Success Stories
Small
Business Management Program Produces a Rising Star
Story by Chris Cunningham
“I
do question if I would still be in the business if I hadn’t gone
through that course (Small Business Management Program).” -Kirk
Guidici
Kirk Giudici remembers well his father’s instructions while they
prepared plump spinach-sausage ravioli pillows for the family’s
traditional Christmas Day dinner. “Roll the dough so you can read
the newspaper through it,” the senior Giudici advised his 8-year-old
son - certainly never suspecting the younger Giudici would launch a nationally
recognized organic ravioli company 15 years later.
Kirk Giudici’s Eugene-based company, Rising Moon Organics, is surviving in a fiercely competitive organic foods market, ringing record sales of $1.6 million and selling ravioli and pasta sauces in every state. “We grew 45 percent from 2002 to 2003,” he says.
He credits
Lane’s Small Business Management Program for helping him develop
skills to compete in a niche food market. “I do question if I would
still be in the business if I hadn’t gone through that course,”
Giudici says.
Before he enrolled in the SBM program, Giudici says, “I didn’t
know margins on products, for example. Now, when net profit is not where
I want it to be, we change the course of the ship.”
He commends Lane business instructor Bill Klupenger for helping Rising Moon Organics set realistic goals for growth and expansion. In fact, sales volumes increased from 10,000 pounds per month in 1999 to 35,000 pounds per month in 2003. “He doesn’t try to solve problems,” Giudici says. “He asks questions to help us think through our own solutions.”
Lane’s approach is to help business owners clarify their direction and goals, Klupenger says. The SBM program curriculum concentrates on marketing, financial analysis, and general management and planning, at a cost of $478 per year, which includes classroom instruction, materials and monthly site visits.

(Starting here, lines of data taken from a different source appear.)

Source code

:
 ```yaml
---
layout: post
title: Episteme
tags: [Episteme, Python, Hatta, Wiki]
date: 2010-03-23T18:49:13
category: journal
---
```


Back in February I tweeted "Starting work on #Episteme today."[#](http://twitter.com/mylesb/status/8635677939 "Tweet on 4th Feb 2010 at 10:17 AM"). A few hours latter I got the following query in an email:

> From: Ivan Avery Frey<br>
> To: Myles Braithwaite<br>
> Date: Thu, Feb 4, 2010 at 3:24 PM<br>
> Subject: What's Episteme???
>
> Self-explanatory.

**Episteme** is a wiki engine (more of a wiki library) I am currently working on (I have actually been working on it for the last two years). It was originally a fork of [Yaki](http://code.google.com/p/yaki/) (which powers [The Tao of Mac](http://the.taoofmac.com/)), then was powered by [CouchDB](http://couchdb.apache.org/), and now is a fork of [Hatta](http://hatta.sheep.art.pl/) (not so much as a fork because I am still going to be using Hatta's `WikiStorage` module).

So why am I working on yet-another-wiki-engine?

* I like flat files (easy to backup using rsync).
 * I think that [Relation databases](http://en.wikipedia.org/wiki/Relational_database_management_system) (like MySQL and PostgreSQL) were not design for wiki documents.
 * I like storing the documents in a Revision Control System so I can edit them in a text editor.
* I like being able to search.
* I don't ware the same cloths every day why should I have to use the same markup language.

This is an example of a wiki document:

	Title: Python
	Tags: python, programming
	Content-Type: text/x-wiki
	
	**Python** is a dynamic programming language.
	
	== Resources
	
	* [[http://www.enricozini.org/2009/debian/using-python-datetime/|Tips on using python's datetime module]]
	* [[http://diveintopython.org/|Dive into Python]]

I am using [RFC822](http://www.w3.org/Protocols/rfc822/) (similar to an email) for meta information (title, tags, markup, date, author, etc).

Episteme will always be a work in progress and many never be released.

Klupenger says, “(Giudici) continually looks at lots of different options, from using sales reps to selling the business or bringing in a partner or raising capital.” Giudici dropped out of the University of Oregon in 1990 because he was worried about amassing too much debt. The following year, he and his partner Jade Elms decided to launch an organic pasta business. With their last $300, the couple bought business insurance and a Cuisinart from Goodwill, and made photocopied labels for their ravioli packages.
A Department of Agriculture inspector certified their tiny kitchen on the condition that they use the space for commercial purposes only during ravioli production. To meet that requirement in a house shared with six others, Giudici and Elms made ravioli from 2 a.m. to 8 a.m., hence the name Rising Moon Organics.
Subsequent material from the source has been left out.